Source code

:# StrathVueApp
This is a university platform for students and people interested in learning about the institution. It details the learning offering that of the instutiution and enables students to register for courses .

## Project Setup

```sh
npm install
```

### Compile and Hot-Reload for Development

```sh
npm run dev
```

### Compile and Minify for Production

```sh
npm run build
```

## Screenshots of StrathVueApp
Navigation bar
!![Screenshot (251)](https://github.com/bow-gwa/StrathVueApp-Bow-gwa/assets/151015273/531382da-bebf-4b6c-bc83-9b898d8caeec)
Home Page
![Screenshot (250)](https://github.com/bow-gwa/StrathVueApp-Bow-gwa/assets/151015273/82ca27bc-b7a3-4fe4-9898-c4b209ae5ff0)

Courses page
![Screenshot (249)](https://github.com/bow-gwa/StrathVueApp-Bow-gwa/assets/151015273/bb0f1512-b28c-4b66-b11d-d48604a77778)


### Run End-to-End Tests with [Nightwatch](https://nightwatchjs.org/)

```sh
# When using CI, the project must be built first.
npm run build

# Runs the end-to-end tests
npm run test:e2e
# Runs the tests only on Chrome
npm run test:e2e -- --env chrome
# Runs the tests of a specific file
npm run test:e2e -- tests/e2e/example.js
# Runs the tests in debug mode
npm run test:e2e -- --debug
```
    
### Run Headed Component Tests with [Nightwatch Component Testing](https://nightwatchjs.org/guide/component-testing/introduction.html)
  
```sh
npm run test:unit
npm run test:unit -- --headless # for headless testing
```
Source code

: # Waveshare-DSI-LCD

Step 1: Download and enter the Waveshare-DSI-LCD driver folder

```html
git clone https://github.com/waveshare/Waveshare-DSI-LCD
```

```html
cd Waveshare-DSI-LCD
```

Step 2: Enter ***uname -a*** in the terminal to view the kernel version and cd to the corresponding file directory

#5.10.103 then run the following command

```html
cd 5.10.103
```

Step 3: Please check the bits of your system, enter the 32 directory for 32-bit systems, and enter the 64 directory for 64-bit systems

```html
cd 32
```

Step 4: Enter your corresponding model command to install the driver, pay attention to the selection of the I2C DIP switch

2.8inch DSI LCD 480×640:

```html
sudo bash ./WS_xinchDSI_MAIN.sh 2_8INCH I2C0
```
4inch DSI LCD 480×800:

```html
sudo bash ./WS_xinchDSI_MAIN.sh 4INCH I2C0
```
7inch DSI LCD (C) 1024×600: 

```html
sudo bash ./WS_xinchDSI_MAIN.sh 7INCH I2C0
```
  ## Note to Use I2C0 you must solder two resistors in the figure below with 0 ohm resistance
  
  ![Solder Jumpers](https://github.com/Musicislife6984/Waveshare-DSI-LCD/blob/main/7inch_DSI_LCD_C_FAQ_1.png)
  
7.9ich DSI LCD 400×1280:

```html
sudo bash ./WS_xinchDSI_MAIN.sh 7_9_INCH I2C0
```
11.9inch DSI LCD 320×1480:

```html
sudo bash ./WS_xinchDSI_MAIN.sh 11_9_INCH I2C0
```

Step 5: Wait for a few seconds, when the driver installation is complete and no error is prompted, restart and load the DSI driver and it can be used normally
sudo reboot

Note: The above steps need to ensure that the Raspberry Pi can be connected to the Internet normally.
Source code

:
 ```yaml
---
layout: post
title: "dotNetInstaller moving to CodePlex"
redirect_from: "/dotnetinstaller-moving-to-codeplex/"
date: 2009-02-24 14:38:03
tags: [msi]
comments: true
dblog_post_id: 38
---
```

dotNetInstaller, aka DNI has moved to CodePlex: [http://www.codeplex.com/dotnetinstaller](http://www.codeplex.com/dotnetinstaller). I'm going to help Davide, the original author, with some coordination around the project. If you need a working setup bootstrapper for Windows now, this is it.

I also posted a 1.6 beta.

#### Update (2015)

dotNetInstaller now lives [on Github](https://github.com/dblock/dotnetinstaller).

- _TASK OBJECTIVE_
From the entries, copy out each line containing the word "driver".

- _WRITTEN REPLY_
Step 1: Download and enter the Waveshare-DSI-LCD driver folder
Step 4: Enter your corresponding model command to install the driver, pay attention to the selection of the I2C DIP switch
Step 5: Wait for a few seconds, when the driver installation is complete and no error is prompted, restart and load the DSI driver and it can be used normally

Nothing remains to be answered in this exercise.